__Data in this exercise__.
=== Begin Enclosure ===

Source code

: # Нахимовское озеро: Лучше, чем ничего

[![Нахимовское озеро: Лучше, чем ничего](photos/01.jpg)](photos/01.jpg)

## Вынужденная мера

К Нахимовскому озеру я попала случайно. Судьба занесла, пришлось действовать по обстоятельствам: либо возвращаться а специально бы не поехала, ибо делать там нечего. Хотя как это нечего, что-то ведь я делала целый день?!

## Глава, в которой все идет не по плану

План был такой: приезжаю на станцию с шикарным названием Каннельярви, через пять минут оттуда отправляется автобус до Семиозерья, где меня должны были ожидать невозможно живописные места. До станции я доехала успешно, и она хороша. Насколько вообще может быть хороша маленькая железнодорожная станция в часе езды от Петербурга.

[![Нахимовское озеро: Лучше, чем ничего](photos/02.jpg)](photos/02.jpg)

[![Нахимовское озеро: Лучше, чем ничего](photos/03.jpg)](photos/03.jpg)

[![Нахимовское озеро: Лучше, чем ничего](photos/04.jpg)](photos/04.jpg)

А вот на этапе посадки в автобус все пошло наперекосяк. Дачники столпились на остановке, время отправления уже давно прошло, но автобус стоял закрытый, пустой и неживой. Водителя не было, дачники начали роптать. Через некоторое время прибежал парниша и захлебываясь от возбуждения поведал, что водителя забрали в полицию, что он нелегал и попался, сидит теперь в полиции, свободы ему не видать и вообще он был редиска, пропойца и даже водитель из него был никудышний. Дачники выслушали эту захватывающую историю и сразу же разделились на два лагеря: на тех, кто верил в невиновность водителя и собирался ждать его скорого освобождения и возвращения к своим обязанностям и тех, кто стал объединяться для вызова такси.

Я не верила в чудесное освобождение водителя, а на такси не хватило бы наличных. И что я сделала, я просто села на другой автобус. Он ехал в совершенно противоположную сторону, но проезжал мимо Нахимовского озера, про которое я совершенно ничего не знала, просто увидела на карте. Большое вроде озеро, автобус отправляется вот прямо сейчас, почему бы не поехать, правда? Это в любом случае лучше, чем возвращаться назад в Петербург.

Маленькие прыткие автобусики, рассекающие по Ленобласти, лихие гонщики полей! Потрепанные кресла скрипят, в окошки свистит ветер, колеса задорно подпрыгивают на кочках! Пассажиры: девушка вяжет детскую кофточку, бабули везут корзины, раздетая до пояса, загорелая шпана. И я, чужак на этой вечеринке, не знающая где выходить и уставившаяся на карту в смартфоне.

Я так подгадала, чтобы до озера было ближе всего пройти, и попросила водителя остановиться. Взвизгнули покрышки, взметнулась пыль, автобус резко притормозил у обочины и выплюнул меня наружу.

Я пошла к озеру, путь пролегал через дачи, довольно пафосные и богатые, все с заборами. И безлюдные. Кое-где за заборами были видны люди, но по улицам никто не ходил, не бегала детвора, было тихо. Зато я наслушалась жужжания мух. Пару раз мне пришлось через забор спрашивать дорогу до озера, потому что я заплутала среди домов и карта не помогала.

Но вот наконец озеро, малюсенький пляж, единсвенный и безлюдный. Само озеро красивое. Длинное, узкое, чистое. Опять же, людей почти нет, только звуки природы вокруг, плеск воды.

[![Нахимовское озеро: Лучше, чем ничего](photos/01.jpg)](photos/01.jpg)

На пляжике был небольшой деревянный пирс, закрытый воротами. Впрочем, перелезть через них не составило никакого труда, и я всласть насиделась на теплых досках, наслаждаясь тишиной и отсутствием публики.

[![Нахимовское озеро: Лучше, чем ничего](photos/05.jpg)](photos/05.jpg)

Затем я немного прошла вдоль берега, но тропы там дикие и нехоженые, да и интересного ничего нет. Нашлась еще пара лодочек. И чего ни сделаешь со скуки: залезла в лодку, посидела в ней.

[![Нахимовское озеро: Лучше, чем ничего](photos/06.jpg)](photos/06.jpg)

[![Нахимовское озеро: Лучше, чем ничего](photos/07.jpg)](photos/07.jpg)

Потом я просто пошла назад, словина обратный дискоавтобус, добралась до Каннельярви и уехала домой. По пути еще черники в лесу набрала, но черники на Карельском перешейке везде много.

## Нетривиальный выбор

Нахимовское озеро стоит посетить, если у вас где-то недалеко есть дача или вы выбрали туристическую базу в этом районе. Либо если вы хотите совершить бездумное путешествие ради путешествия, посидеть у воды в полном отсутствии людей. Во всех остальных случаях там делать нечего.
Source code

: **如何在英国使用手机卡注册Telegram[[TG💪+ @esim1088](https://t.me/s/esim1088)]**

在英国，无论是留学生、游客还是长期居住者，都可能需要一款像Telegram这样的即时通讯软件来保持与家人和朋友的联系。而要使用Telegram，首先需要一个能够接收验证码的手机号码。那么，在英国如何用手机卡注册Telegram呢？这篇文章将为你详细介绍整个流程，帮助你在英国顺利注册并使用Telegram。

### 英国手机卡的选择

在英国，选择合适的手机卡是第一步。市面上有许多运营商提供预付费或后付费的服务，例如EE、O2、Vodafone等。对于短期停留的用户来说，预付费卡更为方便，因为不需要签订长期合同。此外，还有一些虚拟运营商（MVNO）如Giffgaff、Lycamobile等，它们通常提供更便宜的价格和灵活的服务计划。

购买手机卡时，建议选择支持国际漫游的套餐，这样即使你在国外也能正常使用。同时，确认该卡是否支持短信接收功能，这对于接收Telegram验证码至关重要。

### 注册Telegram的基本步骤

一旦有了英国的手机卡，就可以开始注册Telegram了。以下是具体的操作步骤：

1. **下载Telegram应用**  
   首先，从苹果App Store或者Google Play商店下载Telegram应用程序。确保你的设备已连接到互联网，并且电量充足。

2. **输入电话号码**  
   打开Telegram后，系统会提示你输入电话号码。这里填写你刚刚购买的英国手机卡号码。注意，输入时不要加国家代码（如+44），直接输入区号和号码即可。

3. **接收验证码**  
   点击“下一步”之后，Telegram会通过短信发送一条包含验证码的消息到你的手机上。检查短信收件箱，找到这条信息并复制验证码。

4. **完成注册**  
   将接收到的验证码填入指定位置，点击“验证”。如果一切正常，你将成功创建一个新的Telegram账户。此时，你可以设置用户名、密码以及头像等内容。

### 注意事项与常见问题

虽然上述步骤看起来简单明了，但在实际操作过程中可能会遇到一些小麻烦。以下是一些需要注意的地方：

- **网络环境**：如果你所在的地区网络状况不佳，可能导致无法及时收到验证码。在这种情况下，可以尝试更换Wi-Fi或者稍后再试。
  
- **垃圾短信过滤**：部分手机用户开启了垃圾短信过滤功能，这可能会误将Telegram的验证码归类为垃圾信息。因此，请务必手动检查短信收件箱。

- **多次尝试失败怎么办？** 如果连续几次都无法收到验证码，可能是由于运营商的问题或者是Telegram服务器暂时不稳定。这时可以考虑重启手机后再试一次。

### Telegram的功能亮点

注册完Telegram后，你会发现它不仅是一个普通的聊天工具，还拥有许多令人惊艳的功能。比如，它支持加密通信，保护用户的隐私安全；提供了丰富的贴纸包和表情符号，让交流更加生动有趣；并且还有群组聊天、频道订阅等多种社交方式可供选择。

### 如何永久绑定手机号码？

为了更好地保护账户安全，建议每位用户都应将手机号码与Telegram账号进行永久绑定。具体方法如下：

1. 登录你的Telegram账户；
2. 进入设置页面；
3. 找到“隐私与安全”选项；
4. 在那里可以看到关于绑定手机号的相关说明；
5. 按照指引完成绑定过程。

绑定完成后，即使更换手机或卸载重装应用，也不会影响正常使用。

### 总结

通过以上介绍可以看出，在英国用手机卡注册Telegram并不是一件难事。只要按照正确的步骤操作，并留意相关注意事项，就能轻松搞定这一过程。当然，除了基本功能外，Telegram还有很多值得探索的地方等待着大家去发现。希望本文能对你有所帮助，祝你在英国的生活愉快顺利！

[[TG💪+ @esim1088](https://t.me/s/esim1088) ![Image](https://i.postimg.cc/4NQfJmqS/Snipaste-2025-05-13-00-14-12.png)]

=== End Enclosure ===

__What to work on__. Gather and copy every line of the data in which the string "photos" is found.

__Exercise output__.
[![Нахимовское озеро: Лучше, чем ничего](photos/01.jpg)](photos/01.jpg)
[![Нахимовское озеро: Лучше, чем ничего](photos/02.jpg)](photos/02.jpg)
[![Нахимовское озеро: Лучше, чем ничего](photos/03.jpg)](photos/03.jpg)
[![Нахимовское озеро: Лучше, чем ничего](photos/04.jpg)](photos/04.jpg)
[![Нахимовское озеро: Лучше, чем ничего](photos/01.jpg)](photos/01.jpg)
[![Нахимовское озеро: Лучше, чем ничего](photos/05.jpg)](photos/05.jpg)
[![Нахимовское озеро: Лучше, чем ничего](photos/06.jpg)](photos/06.jpg)
[![Нахимовское озеро: Лучше, чем ничего](photos/07.jpg)](photos/07.jpg)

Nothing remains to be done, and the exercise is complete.